Genocide is an ugly subject that needs to be shoved into every generation's face because the deliberate extermination of some targeted group by its own government occurs somewhere in the world during every generation. What does not need to be pushed in conjunction with that awareness is the propaganda of pacifist victimhood and the exoneration by omission of the most prolific mass murderers -- something too often done because of an affinity for the killer's ideology. One spreads the false perception that resistance is futile, that none of those marked for death can or have saved themselves by fighting back. The other avoids all mention of the political dogma solely responsible for most mass murder. Screamers is a documentary that does all of the above.

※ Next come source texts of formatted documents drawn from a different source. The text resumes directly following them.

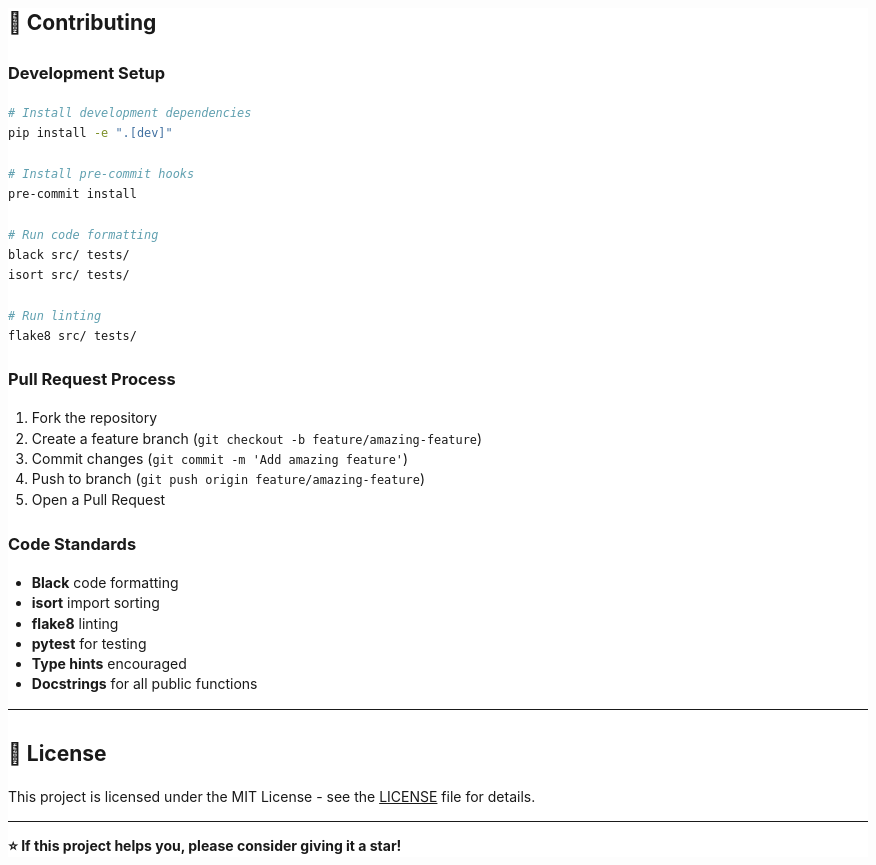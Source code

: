 ## 🤝 Contributing

### Development Setup
```bash
# Install development dependencies
pip install -e ".[dev]"

# Install pre-commit hooks
pre-commit install

# Run code formatting
black src/ tests/
isort src/ tests/

# Run linting
flake8 src/ tests/
```

### Pull Request Process
1. Fork the repository
2. Create a feature branch (`git checkout -b feature/amazing-feature`)
3. Commit changes (`git commit -m 'Add amazing feature'`)
4. Push to branch (`git push origin feature/amazing-feature`)
5. Open a Pull Request

### Code Standards
- **Black** code formatting
- **isort** import sorting
- **flake8** linting
- **pytest** for testing
- **Type hints** encouraged
- **Docstrings** for all public functions

---

## 📄 License

This project is licensed under the MIT License - see the [LICENSE](LICENSE) file for details.

---

**⭐ If this project helps you, please consider giving it a star!**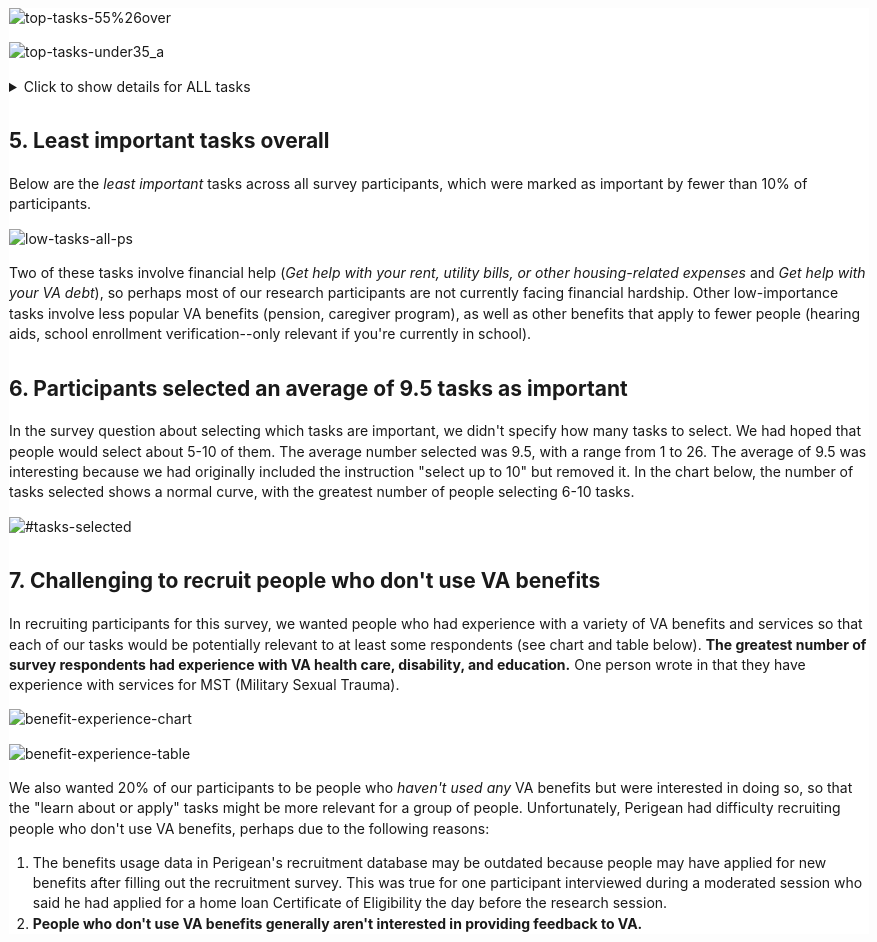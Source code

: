 ![top-tasks-55%26over](https://github.com/department-of-veterans-affairs/va.gov-team/blob/master/teams/vsa/teams/public-websites/research/Veteran-tasks/unmoderated/images/top-tasks-55%26over.png)

![top-tasks-under35_a](https://github.com/department-of-veterans-affairs/va.gov-team/blob/master/teams/vsa/teams/public-websites/research/Veteran-tasks/unmoderated/images/top-tasks-under35_a.png)

<details><summary>Click to show details for ALL tasks</summary></details>

## 5. Least important tasks overall

Below are the *least important* tasks across all survey participants, which were marked as important by fewer than 10% of participants.

![low-tasks-all-ps](https://github.com/department-of-veterans-affairs/va.gov-team/blob/master/teams/vsa/teams/public-websites/research/Veteran-tasks/unmoderated/images/low-tasks-all-ps.png)

Two of these tasks involve financial help (*Get help with your rent, utility bills, or other housing-related expenses* and *Get help with your VA debt*), so perhaps most of our research participants are not currently facing financial hardship. Other low-importance tasks involve less popular VA benefits (pension, caregiver program), as well as other benefits that apply to fewer people (hearing aids, school enrollment verification--only relevant if you're currently in school).

## 6. Participants selected an average of 9.5 tasks as important

In the survey question about selecting which tasks are important, we didn't specify how many tasks to select. We had hoped that people would select about 5-10 of them. The average number selected was 9.5, with a range from 1 to 26. The average of 9.5 was interesting because we had originally included the instruction "select up to 10" but removed it. In the chart below, the number of tasks selected shows a normal curve, with the greatest number of people selecting 6-10 tasks.

![#tasks-selected](https://github.com/department-of-veterans-affairs/va.gov-team/blob/master/teams/vsa/teams/public-websites/research/Veteran-tasks/unmoderated/images/%23tasks-selected.png)

## 7. Challenging to recruit people who don't use VA benefits

In recruiting participants for this survey, we wanted people who had experience with a variety of VA benefits and services so that each of our tasks would be potentially relevant to at least some respondents (see chart and table below). **The greatest number of survey respondents had experience with VA health care, disability, and education.** One person wrote in that they have experience with services for MST (Military Sexual Trauma).

![benefit-experience-chart](https://github.com/department-of-veterans-affairs/va.gov-team/blob/master/teams/vsa/teams/public-websites/research/Veteran-tasks/unmoderated/images/benefit-experience-chart.png)

![benefit-experience-table](https://github.com/department-of-veterans-affairs/va.gov-team/blob/master/teams/vsa/teams/public-websites/research/Veteran-tasks/unmoderated/images/benefit-experience-table.png)

We also wanted 20% of our participants to be people who *haven't used any* VA benefits but were interested in doing so, so that the "learn about or apply" tasks might be more relevant for a group of people. Unfortunately, Perigean had difficulty recruiting people who don't use VA benefits, perhaps due to the following reasons:
1. The benefits usage data in Perigean's recruitment database may be outdated because people may have applied for new benefits after filling out the recruitment survey. This was true for one participant interviewed during a moderated session who said he had applied for a home loan Certificate of Eligibility the day before the research session. 
2. **People who don't use VA benefits generally aren't interested in providing feedback to VA.**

Film director Carla Garapedian accomplishes that while following a tour of System of a Down. It's a rock band of Armenian descended Americans (I reject hyphenated Americanism) who use much of their music to express outrage about the 1915 massacre of more than 1.5 million Armenians by the Ottoman Turks and the fact that neither today's Turkish government or President Obama will say it was genocide.

   

"'Screamers is about exposing the denial of all genocide, Armenia, the Holocaust, Cambodia, Bosnia, Kosovo, Rwanda, the Iraqi Kurds and the current horror in Darfur. It is about making sure the same critical message George Clooney and Don Cheadle are 'screaming' about is heard, that these atrocities 'never happen again,'" says Garapedian. Never happen again? Her lips to God's ears.

But genocides, mass tortures and rapes like those inflicted by Turks on Armenians in the above photos (the bottom one shows dead Armenian children raped by Turkish soldiers) do happen again, often for ancient reasons of religion, race or tribal score settling that are largely incomprehensible to Americans. We are a very young society when placed against the 2,500 + year hatreds between the Turkic people and the Armenians that is now a likely part of their respective DNAs. However, the film's exclusion of the reason for most 20th Century genocidal deaths and another that has made them possible started me "screaming" at Ms. Garapedian during a Director's Guild Q&A session for Screen Actors Guild members and their guests.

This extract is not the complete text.